Good Kayak for Both Lake and Ocean Near Hawaii, with Storage?
May 13, 2004 1:22 PM   Subscribe

Kayak recommendations... I have never been in a kayak, but have had a lot of experience in canoes. I want something that would be decent for a lake, but I plan on moving to Hawaii in about 2 years, so I would want it to be good for the sea too. Also storage would be nice to have too, so I can carry some equipment for some over-nighters. What about Wilderness Systems Tarpon 120 or 140?
posted by maceo to Shopping (4 answers total) 1 user marked this as a favorite
I have a Wilderness Systems Pamlico 2-person kayak (145T?), and it has both advantages and disadvantages.

Advantages: it is made of plastic that is quite strong. I have really abused it, going over small (foot-tall) waterfalls, dragging it on the bottom of rivers, running into rocks, even a small dam (frightening and dangerous). Decent room for storage--I once went camping for a week in it.

Disadvantages: it's quite heavy, 70 lbs or so, which is quite cumbersome for me when it is 15 feet long. Of course, it's a 2-person kayak, so that's not really a problem. But portaging the thing is not fun.

it's about 30" wide at the widest point, which means that it is incredibly stable (I can stand up in it for a second or two) and not very fast. I see sea kayakers on Lake Michigan and I know that I could never keep up with them. But that's fine for my usage. It's a recreational kayak, not a sea kayak. But I would take it on Lake Michigan if it was calm.

For a big-surf area, I think that you want a sit-on-top kayak. which I don't have any knowledge of.
posted by goethean at 1:50 PM on May 13, 2004

Kayaking is addictive - if you can afford to, I'd suggest buying a boat that is better than your current abilities - you will quickly grow into it, and avoid having to upgrade. While poly boats are pretty durable (unless they deform while stored in the sun...). fiberglass and Kevlar boats are lighter and more rigid, so faster.

Kayaks are also pretty personal... an approach you may want to consider is trying as many types as you can before making your purchase. If you are accustomed to a canoe, you will have an easy transition - but the manuevering and speed of most sea kayaks was a revelation to me when I first tried them.

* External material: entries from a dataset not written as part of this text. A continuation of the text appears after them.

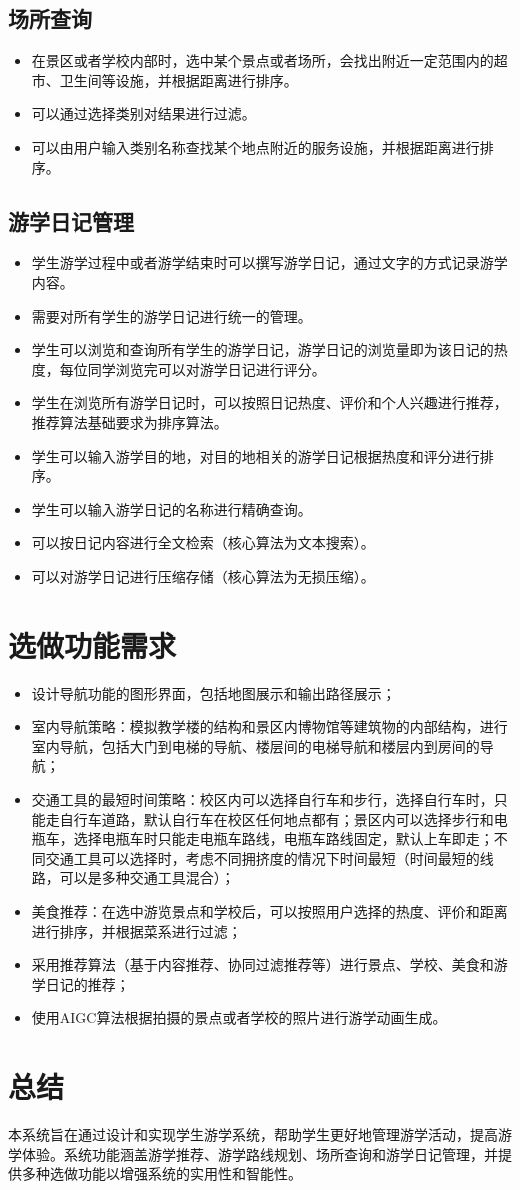 \documentclass[a4paper, 12pt]{ctexart}
\begin{document}
\subsection{场所查询}
\begin{itemize}
    \item 在景区或者学校内部时，选中某个景点或者场所，会找出附近一定范围内的超市、卫生间等设施，并根据距离进行排序。
    \item 可以通过选择类别对结果进行过滤。
    \item 可以由用户输入类别名称查找某个地点附近的服务设施，并根据距离进行排序。
\end{itemize}

\subsection{游学日记管理}
\begin{itemize}
    \item 学生游学过程中或者游学结束时可以撰写游学日记，通过文字的方式记录游学内容。
    \item 需要对所有学生的游学日记进行统一的管理。
    \item 学生可以浏览和查询所有学生的游学日记，游学日记的浏览量即为该日记的热度，每位同学浏览完可以对游学日记进行评分。
    \item 学生在浏览所有游学日记时，可以按照日记热度、评价和个人兴趣进行推荐，推荐算法基础要求为排序算法。
    \item 学生可以输入游学目的地，对目的地相关的游学日记根据热度和评分进行排序。
    \item 学生可以输入游学日记的名称进行精确查询。
    \item 可以按日记内容进行全文检索（核心算法为文本搜索）。
    \item 可以对游学日记进行压缩存储（核心算法为无损压缩）。
\end{itemize}

\section{选做功能需求}
\begin{itemize}
    \item 设计导航功能的图形界面，包括地图展示和输出路径展示；
    \item 室内导航策略：模拟教学楼的结构和景区内博物馆等建筑物的内部结构，进行室内导航，包括大门到电梯的导航、楼层间的电梯导航和楼层内到房间的导航；
    \item 交通工具的最短时间策略：校区内可以选择自行车和步行，选择自行车时，只能走自行车道路，默认自行车在校区任何地点都有；景区内可以选择步行和电瓶车，选择电瓶车时只能走电瓶车路线，电瓶车路线固定，默认上车即走；不同交通工具可以选择时，考虑不同拥挤度的情况下时间最短（时间最短的线路，可以是多种交通工具混合）；
    \item 美食推荐：在选中游览景点和学校后，可以按照用户选择的热度、评价和距离进行排序，并根据菜系进行过滤；
    \item 采用推荐算法（基于内容推荐、协同过滤推荐等）进行景点、学校、美食和游学日记的推荐；
    \item 使用AIGC算法根据拍摄的景点或者学校的照片进行游学动画生成。
\end{itemize}

\section{总结}
本系统旨在通过设计和实现学生游学系统，帮助学生更好地管理游学活动，提高游学体验。系统功能涵盖游学推荐、游学路线规划、场所查询和游学日记管理，并提供多种选做功能以增强系统的实用性和智能性。
\end{document}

Mine is a Nordkapp, and I recommend it for both lake and sea travel without reservation. It's low in initial stability, but has great secondary stability, and is extremely seaworthy.
posted by vers at 3:26 PM on May 13, 2004

I bought a used touring kayak from a rental company for about 450$ a few years back. I have no idea what the model is, or even who makes it. I imagine that it's pretty low end, but that hasn't stopped me from getting a ton of mileage out of it. I've got no complaints about it, and no regret for not buying something more expensive. It's been great for short day trips, and longer multi-day expeditions.

I've used it innumerable times since, mostly on lakes, occasionally on protected harbors and bays, with smallish waves. The kayak is about 16' long, with front and rear bulkheads. Storage is not an issue - I've used it on several multi-day trips, and when I run out of room in the storage compartments, I strap waterproof dry bags to the top. It makes it a bit less stable, but nothing that is unmanageable.

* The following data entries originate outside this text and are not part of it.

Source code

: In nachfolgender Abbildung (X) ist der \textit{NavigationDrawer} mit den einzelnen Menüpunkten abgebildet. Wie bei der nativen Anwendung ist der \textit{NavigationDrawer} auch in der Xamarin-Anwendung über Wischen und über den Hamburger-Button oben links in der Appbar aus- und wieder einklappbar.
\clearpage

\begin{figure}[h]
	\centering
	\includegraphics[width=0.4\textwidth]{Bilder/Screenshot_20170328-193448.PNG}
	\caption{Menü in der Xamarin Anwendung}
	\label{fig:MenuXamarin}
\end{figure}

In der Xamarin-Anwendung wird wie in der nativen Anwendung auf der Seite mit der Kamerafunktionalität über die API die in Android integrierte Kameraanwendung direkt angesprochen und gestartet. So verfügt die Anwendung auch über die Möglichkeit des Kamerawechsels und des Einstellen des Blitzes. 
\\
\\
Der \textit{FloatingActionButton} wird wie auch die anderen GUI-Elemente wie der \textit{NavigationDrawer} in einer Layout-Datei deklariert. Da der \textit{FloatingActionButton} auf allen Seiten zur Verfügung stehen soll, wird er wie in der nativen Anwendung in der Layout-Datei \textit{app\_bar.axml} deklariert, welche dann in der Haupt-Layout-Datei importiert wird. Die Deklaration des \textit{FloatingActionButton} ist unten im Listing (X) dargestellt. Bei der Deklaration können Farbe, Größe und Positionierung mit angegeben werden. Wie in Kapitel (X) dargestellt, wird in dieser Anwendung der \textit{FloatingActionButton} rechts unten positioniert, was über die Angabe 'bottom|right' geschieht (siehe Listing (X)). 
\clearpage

The boat is plastic, which means that I really don't worry about damaging it, ever. I've stored it outside for the past three years, covering it with a tarp in the winter, with no ill effects. It is a bit heavy, but I can easily manage to lift it onto and off of my car with no trouble. I purchased a set of wheels for it, so that I don't have to drag it along the ground to get it from the car to the water.

I recommend getting one with a rudder, as it makes the paddling experience much more pleasurable. Without a rudder, my stronger right-hand paddle stroke tends to make the boat bear leftwards, which means I have to compensate by paddling more with my weaker left hand, leading to quicker tiring and frustration. With the rudder, I can just lean back and mindlessly paddle as lopsided as I like, and go exactly where I want to.

You can see some pictures of my kayak in action here:
A good shot of it is here
posted by skwm at 4:35 PM on May 13, 2004

Chesapeake Light Kayak are some of the most beautiful kit-built boats in the world. IMO.